WORK REQUEST
Find all lines below containing the string "diyorum" and return them.

RECORDS PROVIDED

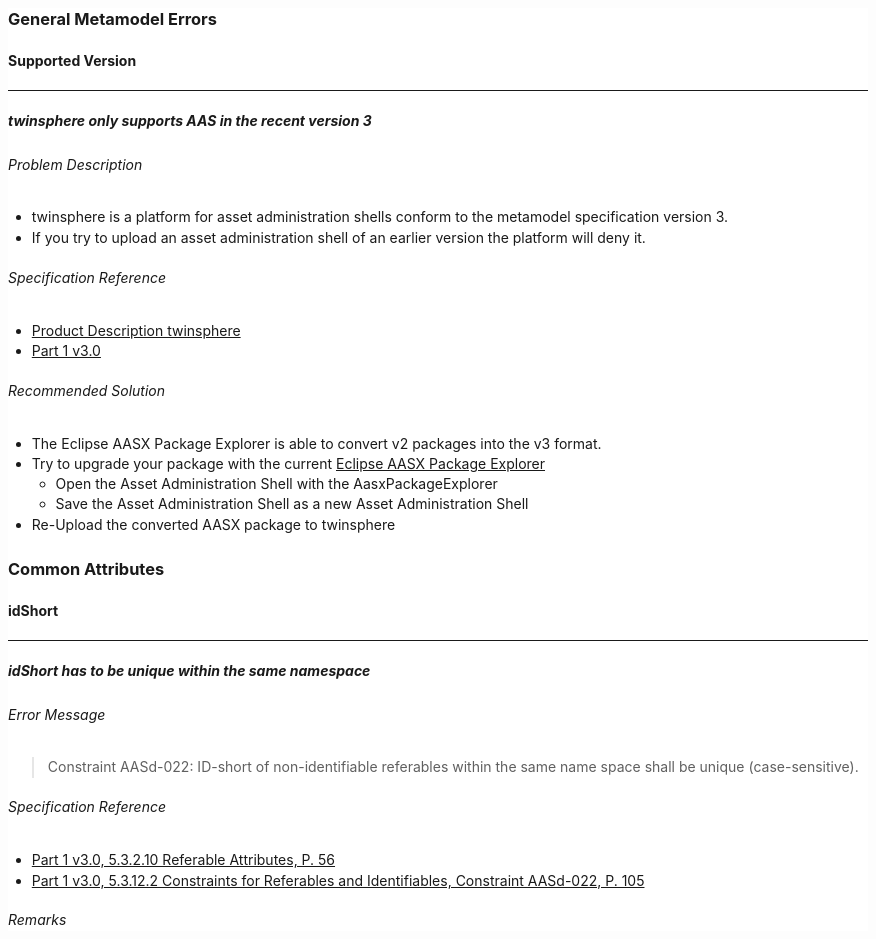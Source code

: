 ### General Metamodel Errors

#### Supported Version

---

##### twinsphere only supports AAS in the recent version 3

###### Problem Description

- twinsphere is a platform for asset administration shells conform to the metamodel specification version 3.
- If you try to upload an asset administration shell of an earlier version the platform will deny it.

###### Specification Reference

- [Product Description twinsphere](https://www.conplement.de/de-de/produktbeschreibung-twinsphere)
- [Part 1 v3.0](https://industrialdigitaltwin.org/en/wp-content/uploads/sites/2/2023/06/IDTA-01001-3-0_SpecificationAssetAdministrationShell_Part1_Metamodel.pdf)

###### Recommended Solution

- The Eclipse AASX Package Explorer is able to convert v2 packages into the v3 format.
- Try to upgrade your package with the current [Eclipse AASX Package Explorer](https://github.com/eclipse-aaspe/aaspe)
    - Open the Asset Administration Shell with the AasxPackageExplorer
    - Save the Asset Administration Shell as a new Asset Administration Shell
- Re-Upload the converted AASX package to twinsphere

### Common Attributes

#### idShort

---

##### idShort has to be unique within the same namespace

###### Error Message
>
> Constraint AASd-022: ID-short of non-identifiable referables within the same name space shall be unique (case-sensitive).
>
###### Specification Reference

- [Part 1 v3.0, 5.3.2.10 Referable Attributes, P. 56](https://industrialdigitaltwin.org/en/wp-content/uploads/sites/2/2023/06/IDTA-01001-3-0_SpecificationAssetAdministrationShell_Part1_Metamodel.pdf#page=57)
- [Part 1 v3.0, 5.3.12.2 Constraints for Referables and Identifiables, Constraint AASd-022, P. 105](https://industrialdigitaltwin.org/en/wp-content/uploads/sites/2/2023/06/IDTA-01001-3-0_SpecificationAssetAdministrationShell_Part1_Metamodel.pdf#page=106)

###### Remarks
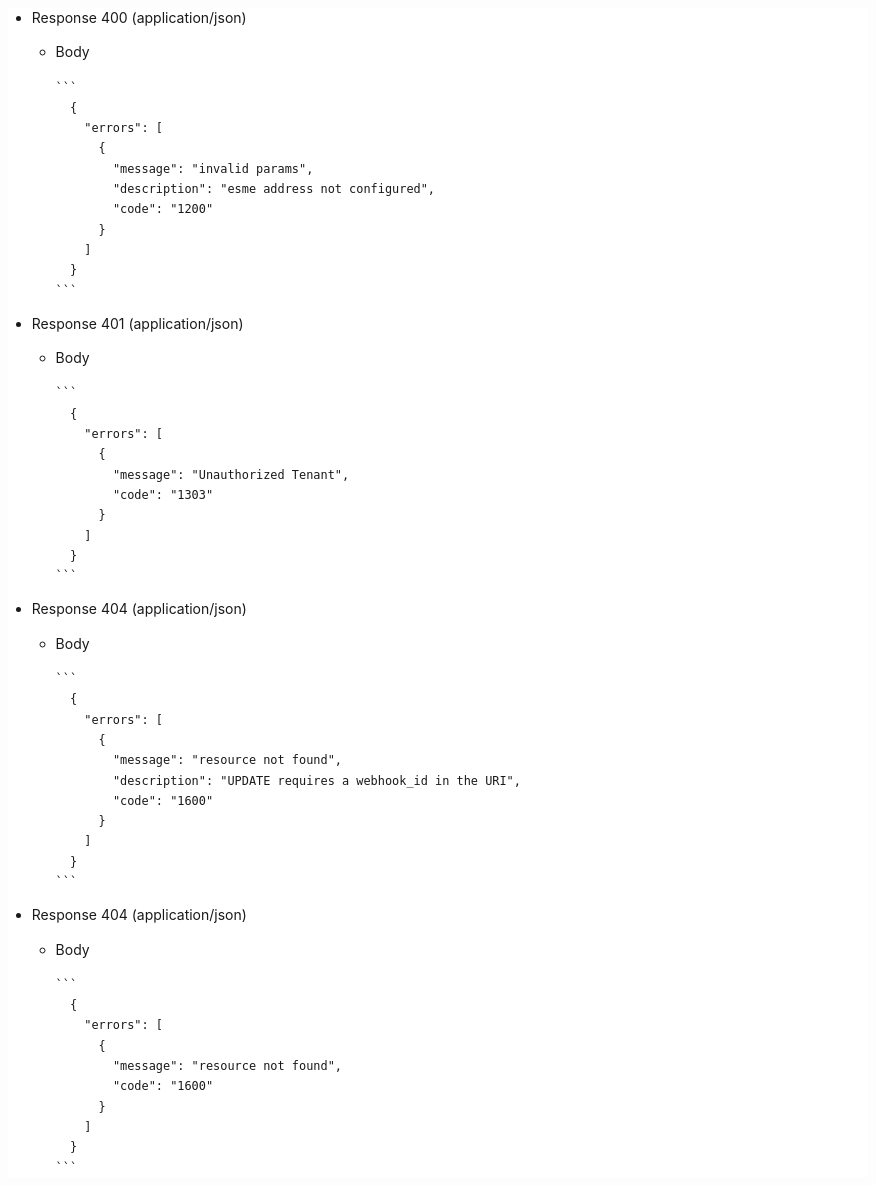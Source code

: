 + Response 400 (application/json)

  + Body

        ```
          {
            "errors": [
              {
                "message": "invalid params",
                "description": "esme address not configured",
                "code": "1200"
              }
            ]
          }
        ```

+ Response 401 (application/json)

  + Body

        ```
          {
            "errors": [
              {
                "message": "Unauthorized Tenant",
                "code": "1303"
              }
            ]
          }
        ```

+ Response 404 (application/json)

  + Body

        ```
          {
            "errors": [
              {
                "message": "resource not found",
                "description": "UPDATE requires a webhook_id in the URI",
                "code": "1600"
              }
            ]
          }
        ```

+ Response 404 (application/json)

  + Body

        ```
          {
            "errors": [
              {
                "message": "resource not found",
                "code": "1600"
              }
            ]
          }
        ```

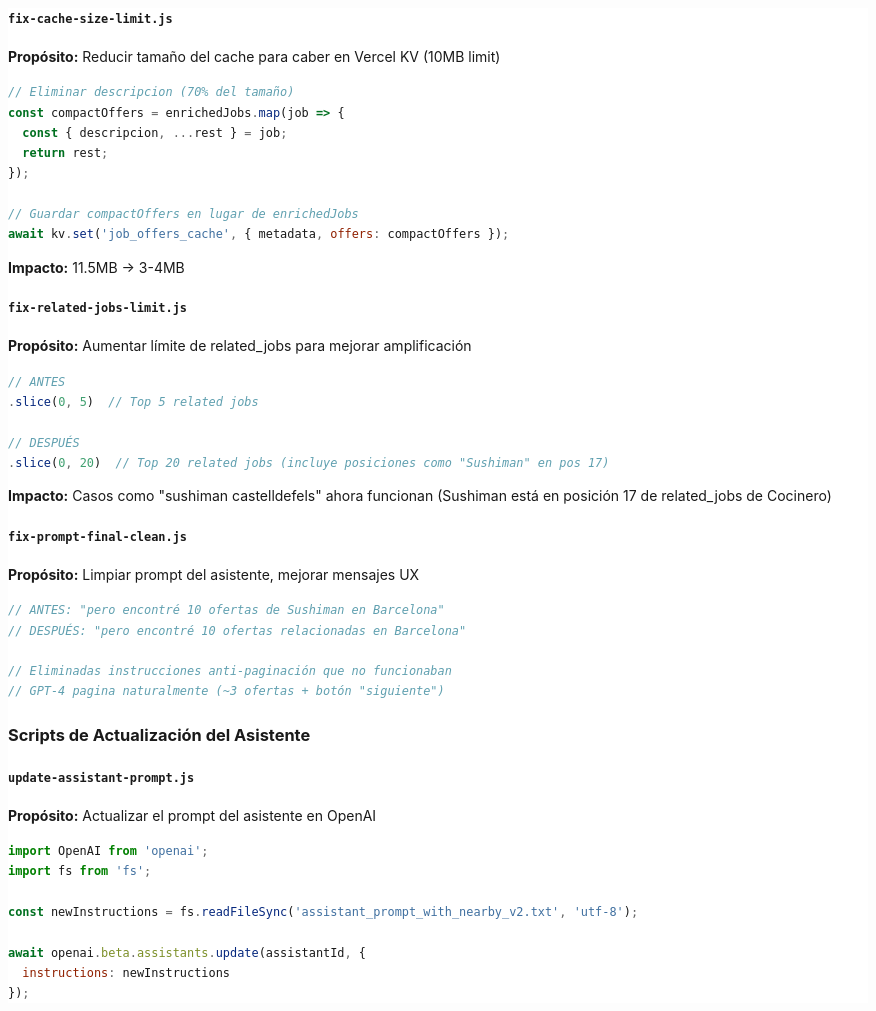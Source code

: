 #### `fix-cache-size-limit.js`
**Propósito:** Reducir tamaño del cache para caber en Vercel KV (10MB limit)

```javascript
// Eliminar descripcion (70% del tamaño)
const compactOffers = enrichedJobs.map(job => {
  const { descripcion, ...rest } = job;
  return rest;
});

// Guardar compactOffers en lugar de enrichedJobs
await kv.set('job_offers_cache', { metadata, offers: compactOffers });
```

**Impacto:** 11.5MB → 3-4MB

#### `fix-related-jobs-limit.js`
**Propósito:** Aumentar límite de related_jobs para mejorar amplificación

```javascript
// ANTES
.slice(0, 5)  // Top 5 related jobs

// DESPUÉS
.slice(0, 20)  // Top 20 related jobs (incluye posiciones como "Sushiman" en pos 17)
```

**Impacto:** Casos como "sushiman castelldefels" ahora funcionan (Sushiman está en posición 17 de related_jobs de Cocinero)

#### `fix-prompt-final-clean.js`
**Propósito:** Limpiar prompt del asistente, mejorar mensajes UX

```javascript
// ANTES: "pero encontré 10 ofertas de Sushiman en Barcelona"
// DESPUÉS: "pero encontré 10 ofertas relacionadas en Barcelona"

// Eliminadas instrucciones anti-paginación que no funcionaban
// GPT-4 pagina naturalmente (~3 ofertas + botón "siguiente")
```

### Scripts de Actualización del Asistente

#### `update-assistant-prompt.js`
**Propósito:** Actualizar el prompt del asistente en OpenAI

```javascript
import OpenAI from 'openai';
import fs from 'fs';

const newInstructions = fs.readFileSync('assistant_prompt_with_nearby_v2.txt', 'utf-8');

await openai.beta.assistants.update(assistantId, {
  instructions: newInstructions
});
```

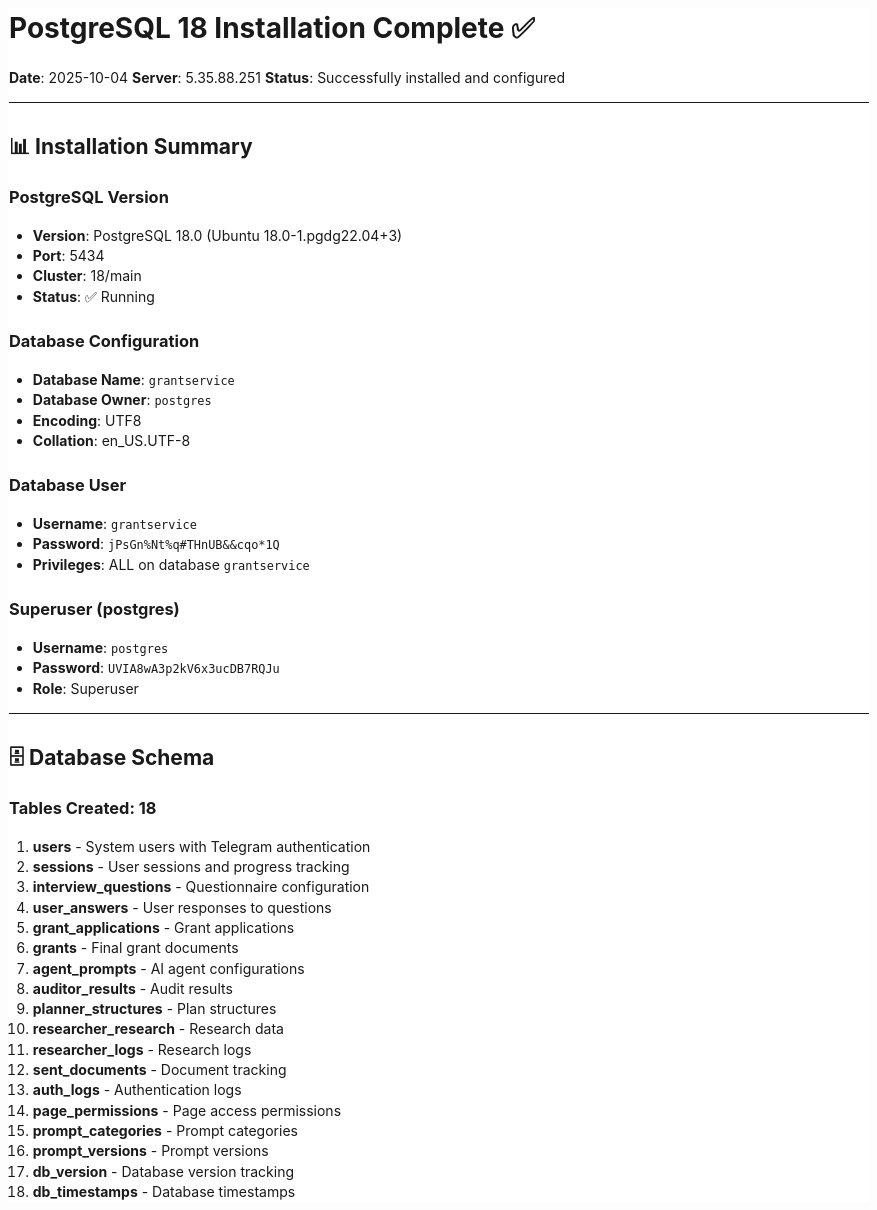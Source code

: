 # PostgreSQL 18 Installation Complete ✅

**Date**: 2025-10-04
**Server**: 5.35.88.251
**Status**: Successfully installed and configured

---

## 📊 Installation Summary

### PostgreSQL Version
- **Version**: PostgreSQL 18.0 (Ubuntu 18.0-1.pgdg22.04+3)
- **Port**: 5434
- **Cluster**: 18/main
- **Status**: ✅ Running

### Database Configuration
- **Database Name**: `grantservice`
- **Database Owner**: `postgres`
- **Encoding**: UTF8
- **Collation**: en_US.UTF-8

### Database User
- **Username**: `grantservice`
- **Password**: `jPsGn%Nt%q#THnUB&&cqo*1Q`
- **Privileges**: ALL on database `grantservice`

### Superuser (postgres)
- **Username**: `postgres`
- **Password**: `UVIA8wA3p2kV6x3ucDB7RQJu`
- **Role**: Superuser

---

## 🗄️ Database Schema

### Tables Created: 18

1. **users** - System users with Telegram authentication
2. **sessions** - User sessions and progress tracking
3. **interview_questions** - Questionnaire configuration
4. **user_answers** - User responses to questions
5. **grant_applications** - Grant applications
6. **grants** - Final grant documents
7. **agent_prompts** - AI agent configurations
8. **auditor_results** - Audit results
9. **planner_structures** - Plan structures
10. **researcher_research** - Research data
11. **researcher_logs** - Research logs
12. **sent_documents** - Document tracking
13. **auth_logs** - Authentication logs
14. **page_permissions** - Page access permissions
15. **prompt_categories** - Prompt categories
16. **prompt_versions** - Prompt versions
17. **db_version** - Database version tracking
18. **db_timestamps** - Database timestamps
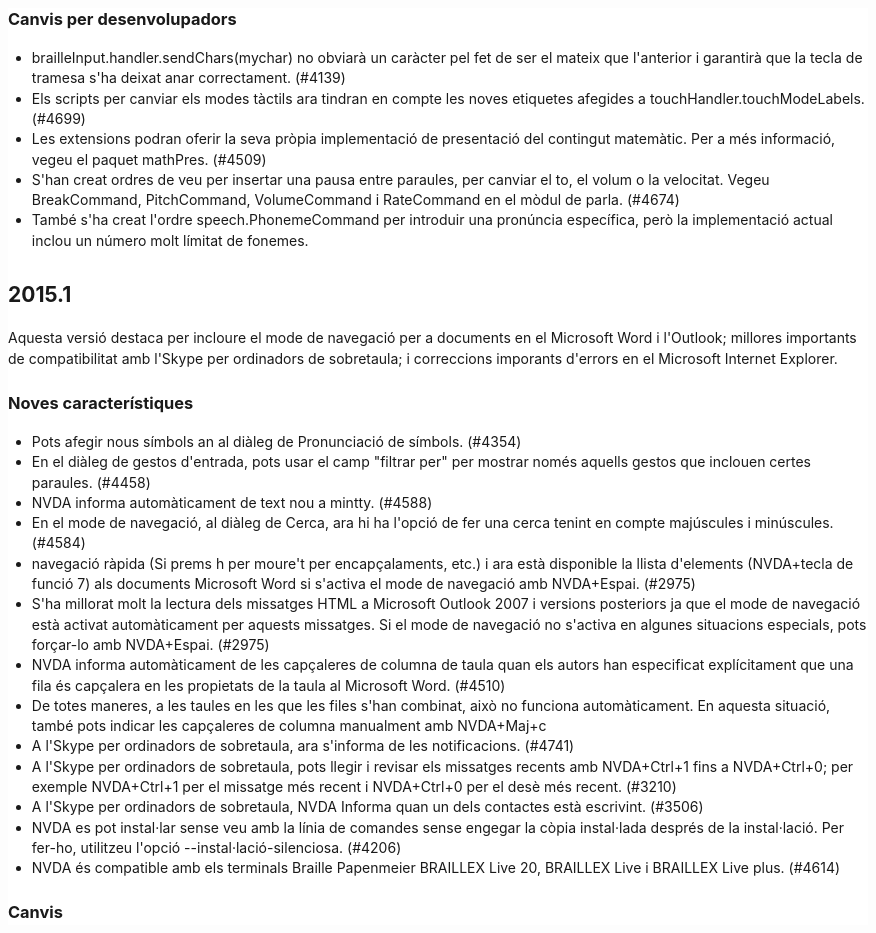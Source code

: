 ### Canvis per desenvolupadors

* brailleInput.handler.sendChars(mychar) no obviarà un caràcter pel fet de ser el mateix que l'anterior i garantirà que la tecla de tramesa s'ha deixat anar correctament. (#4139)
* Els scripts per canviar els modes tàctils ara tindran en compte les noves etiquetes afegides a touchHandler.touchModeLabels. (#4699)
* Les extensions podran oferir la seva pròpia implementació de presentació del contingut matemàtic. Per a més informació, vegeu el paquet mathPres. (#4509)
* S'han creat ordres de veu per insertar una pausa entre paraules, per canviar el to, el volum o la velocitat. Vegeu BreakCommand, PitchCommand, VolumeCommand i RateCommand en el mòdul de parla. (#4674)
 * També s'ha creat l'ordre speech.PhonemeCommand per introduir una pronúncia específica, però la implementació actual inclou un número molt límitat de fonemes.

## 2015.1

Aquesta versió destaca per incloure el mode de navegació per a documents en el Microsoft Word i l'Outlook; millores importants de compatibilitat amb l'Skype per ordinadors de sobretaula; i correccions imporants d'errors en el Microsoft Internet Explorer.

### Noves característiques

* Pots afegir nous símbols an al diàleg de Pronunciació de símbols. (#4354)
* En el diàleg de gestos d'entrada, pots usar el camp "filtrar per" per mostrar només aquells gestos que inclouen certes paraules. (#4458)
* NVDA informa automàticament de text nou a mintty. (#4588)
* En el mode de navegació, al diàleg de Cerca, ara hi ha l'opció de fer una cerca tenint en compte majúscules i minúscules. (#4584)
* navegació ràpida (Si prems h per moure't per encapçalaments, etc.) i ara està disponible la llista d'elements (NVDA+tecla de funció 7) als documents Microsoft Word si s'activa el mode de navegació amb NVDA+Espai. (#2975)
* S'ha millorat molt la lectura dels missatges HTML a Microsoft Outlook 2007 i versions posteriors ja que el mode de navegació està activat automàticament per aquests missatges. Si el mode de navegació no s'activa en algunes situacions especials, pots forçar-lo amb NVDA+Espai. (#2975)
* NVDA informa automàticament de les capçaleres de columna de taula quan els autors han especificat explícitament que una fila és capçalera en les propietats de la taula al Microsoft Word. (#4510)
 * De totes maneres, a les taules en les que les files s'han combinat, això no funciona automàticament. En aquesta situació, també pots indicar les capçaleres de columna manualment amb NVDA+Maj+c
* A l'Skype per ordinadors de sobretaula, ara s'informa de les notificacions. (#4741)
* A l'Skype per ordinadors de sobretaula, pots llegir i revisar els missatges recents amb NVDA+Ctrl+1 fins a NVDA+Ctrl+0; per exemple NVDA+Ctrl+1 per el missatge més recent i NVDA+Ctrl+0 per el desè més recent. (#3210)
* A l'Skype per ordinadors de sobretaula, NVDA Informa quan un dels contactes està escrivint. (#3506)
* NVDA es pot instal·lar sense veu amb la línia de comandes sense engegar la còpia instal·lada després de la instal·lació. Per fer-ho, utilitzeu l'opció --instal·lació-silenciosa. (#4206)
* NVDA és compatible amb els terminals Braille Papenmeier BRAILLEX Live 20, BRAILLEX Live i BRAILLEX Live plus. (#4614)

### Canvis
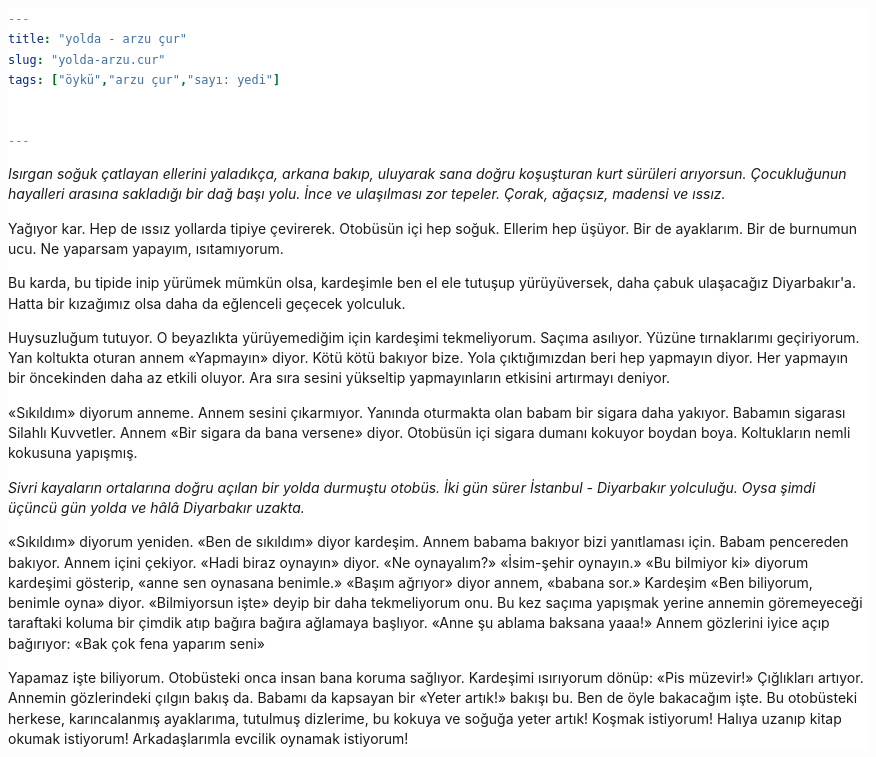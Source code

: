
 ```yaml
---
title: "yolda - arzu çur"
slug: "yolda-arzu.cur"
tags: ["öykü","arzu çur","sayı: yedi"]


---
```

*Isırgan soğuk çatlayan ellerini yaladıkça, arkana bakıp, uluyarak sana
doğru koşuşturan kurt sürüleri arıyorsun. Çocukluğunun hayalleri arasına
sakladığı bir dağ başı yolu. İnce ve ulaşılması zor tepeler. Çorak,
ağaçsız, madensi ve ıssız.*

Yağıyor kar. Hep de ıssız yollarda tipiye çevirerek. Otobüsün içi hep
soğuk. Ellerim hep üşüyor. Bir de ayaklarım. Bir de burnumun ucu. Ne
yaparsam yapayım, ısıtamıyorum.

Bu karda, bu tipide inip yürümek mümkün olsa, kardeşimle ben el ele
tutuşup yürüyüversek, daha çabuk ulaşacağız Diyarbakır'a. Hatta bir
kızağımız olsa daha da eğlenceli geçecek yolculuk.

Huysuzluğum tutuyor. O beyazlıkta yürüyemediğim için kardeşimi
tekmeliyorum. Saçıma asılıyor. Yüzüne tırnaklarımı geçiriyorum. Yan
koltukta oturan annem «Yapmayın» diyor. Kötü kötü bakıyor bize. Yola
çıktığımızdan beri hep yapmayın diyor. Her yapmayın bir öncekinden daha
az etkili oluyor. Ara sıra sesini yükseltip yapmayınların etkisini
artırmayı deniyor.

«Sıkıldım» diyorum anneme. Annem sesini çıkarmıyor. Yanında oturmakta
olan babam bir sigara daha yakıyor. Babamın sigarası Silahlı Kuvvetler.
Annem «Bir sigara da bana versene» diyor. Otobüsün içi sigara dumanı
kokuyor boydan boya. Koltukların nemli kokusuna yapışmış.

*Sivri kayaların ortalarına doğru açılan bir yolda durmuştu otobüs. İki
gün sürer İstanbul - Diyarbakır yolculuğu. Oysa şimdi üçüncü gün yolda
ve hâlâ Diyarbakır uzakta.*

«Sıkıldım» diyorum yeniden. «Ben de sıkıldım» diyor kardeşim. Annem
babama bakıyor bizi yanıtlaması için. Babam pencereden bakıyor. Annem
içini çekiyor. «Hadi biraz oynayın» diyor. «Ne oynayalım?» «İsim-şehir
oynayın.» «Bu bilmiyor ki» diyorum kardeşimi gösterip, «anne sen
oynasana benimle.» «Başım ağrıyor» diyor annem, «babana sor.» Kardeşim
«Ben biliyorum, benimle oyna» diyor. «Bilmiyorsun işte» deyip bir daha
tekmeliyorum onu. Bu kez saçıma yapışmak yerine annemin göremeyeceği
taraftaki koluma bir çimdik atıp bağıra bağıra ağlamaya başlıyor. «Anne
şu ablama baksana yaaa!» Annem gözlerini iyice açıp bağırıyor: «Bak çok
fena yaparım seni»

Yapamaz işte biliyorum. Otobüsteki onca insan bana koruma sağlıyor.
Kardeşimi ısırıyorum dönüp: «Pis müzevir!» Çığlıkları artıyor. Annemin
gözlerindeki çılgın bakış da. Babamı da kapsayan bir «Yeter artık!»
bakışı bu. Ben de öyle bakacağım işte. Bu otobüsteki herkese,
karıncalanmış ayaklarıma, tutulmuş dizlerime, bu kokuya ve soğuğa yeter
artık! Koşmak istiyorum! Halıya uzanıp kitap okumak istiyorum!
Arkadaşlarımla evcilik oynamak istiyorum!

SOLUTION TO THIS TASK
«Sıkıldım» diyorum anneme. Annem sesini çıkarmıyor. Yanında oturmakta
«Sıkıldım» diyorum yeniden. «Ben de sıkıldım» diyor kardeşim. Annem
oynayın.» «Bu bilmiyor ki» diyorum kardeşimi gösterip, «anne sen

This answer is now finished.